You implicitly assume that the performance of a leadership team is the sum of the talent of its members.
I'm sure that's important, but the more direct variable to study (somehow) would be how similar people's backgrounds are. If they are all precisely alike, then they'll miss perspectives and be blindsided. But if they are totally different, then they will struggle to communicate their assumptions, and also won't perform well.
So I'd expect honest research to show a U-shaped loss curve. Or more realistically, to have gathered cautionary tales of companies that fell apart for both of these reasons.
The issue a non-diverse team will hit is getting blind-sided by lack of perspective on emerging phenomena. Given that aspect, I don't find it surprising that the benefits from a diverse team could exceed the benefits between the difference in average and good leadership.
Both an average and a good leader will drown the same army if they lead them into a swamp because they've never seen a swamp before.
A blue collar factory worker, a harvard grad management consultant, and a business researcher who are all white males try to reduce car part inventory through logistical innovation.
A black woman, a white man, and Asian woman who all graduated from Harvard and worked for McKinsey try to reduce car part inventory through logistical innovation.
I wouldn't be surprised if the more diverse group came up with a better solution.
To take your contrived example regional diversity will have a much larger impact on making sure someone has encountered a swamp than racial diversity.
I think it's easy to overestimate the effect of racial diversity and underestimate the effect of other types of diversities on problem solving style because one is so easy to see.
No disagreement here, but if we're talking non-contrived examples, actual facial recognition cameras for video conferencing have gotten all the way to sold on store shelves with an inability to recognize black faces.
I think it's fair to assume that had there been at least one black individual in the development pipeline, the company that made that camera would have avoided an embarrassing mistake.
> There is research that shows that companies with diverse leadership and staff financially outperform the average
Ah, that looks like a nice bit of marketing from McKinsey.
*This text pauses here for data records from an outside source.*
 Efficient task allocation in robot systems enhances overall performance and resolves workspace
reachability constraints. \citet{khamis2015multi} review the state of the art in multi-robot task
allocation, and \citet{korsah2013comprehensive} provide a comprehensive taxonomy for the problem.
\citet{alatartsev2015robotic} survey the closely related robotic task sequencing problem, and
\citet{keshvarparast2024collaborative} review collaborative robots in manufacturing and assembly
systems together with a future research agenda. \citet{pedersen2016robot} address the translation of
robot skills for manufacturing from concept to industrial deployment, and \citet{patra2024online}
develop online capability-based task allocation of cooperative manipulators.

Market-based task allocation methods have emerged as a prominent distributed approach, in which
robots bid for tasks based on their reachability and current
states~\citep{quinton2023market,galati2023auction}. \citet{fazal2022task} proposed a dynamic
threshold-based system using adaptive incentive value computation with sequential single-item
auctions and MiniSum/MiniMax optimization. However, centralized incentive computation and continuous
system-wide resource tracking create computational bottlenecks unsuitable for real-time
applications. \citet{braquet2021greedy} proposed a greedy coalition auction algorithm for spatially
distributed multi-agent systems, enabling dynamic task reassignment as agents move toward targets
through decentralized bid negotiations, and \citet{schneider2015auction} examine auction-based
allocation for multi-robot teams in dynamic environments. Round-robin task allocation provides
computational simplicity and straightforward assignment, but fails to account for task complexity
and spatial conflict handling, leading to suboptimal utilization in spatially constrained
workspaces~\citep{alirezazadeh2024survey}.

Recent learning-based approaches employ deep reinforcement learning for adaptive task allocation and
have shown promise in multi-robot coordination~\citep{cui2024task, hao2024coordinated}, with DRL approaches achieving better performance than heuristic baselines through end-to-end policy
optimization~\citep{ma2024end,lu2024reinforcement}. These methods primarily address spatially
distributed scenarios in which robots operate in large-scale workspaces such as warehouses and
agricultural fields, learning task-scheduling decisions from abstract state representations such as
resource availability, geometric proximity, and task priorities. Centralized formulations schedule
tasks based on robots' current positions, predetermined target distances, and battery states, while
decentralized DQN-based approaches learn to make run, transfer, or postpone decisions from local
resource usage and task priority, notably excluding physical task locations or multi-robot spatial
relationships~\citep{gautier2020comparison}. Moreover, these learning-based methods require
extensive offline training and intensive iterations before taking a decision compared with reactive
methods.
Huge companies that work on global markets with clearly recognizable brands are naturally more diverse (sourcing people from all over the world) and also care about their public image enough to increase their diversity in management positions.
Of course this doesn't mean at all that by increasing diversity your performance will improve, the causal arrow goes in the opposite direction.
There is research that shows that companies with diverse leadership and staff financially outperform the average. See for example:
https://www.mckinsey.com/featured-insights/diversity-and-inc...
The problem is, no one knows for sure how to take an existing corporate culture with low diversity, and transform it to one with higher diversity and higher performance. Cultures can be extremely resistant to change.
DEI trainings are just the latest attempt to find something that works. It will take a few years to see if they do.